Norbert Rudolf Schittke (* 1942), ein Rentner aus Hildesheim, war 1991 für die Republikaner in den Hildesheimer Kreistag eingezogen. Wenig später wechselte er zur rechtspopulistischen DSU und zur Zentrumspartei, dann gründete er einen der zahlreichen Statt-Partei-Ableger, die sich untereinander zerstritten. Früher sei er auch Präsident des Europäischen Wohnmobilfahrerverbandes gewesen. Schittke vertritt die Ansicht, dass Kondensstreifen von Flugzeugen keine Kondensstreifen seien, sondern „etwas sehr, sehr Böses und Geheimnisvolles, ausgeheckt auf einer Bilderberg-Konferenz von den Mächtigen dieser Welt, um 85 Prozent der Menschheit auszulöschen“.[10]Schittke glaubt an die Existenz von Aldebaranern,[11][12] nach seiner Vorstellung die Bewohner Aldebarans, die mit Adolf Hitler in Kontakt gestanden hätten. Zudem behauptet er, es gäbe "mehrere Eingänge zum Mittelpunkt der Erde", was gemäß seinen Aussagen dazu führt, dass "der Dalai Lama ein Freund von Adolf Hitler" war[13]. Er ist nach eigener Aussage Prinz vom Haus Hannover und vom Haus Windsor, weshalb er einen Anspruch auf die Thronfolge des englischen Königshauses habe.[14]
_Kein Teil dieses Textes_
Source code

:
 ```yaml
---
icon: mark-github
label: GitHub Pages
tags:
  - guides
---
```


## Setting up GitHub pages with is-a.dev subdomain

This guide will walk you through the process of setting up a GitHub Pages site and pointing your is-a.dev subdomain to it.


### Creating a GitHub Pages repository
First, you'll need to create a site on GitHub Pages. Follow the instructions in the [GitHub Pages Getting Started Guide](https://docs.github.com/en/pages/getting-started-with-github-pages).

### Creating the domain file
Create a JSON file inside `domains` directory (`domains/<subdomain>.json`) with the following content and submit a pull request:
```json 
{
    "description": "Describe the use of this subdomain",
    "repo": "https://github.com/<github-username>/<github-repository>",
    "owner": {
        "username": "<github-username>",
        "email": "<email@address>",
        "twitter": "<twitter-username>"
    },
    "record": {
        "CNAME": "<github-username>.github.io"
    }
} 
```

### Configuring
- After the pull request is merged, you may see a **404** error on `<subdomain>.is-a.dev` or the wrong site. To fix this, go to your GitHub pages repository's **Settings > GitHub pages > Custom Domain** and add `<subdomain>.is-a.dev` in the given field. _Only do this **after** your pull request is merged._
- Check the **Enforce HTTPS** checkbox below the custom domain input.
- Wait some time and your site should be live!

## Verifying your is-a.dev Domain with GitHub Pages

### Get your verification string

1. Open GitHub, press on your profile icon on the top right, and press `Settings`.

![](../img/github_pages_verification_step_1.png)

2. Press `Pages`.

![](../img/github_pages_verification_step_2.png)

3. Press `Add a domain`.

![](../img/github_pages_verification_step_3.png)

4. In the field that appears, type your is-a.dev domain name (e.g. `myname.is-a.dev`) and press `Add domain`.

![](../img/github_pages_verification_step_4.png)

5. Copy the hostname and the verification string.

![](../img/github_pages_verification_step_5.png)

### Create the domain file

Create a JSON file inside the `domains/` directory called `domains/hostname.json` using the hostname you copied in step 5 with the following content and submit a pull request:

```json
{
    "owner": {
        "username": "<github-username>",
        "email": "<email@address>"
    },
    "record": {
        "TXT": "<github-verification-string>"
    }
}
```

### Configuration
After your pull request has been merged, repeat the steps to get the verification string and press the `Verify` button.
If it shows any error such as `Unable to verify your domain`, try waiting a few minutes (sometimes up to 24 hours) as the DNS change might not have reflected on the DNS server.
In einem Verfahren wegen Urkundenfälschung gegen Schittke setzte das Amtsgericht Hildesheim im Februar 2020 das Verfahren aus und ordnete ein Gutachten über Schittkes Schuldfähigkeit an.[15]

Schittke wurde wegen Urkundenfälschung und Beleidigung vom AG Hildesheim am 30. September 2021 zu einer Bewährungsstrafe von drei Monaten verurteilt. Als Bewährungsauflage müsse der 79-Jährige laut Gericht 500 Euro zahlen.[16]

Ideologie

Das Menschenbild der Exilregierung Deutsches Reich ist rassenbiologisch orientiert. Vor diesem Hintergrund wird versucht, die verbreitete Furcht vor Einwanderung zu politisieren. So verbreitet die Gruppe in ihrer Propaganda die Vorstellung, es drohe einUntergang des deutschen Volkes. Es sei ein „Holocaust gegen die deutschen Völker“ im Gange, der durch die Aufnahme von Flüchtlingen, die als „Invasoren“ abqualifiziert werden, mittlerweile eine neue Qualität erreicht habe.[17]

Rezeption

Die Exilregierung Deutsches Reich wird vom Verfassungsschutz Niedersachsen als rechtsextremistisch eingestuft, weil sie u. a. die Fortexistenz des Deutschen Reiches in den Grenzen von 1937 proklamiert und damit die Bundesrepublik nicht anerkennt, sagte Maren Brandenburger dem ZDF 2012.[18][19]

Der Bundesverfassungsschutz weist in seinem Bericht 2018 auf die Aktivitäten der Gruppe im E-Business hin. Die Exilregierung stelle „typische Verkaufsangebote zur Verfügung“ und biete u. a. „aufwendig erstellte (fiktive) Personenausweise und Staatsangehörigkeitsausweise, sog. Gelbe Scheine, gegen Gebühr an“.[20][21]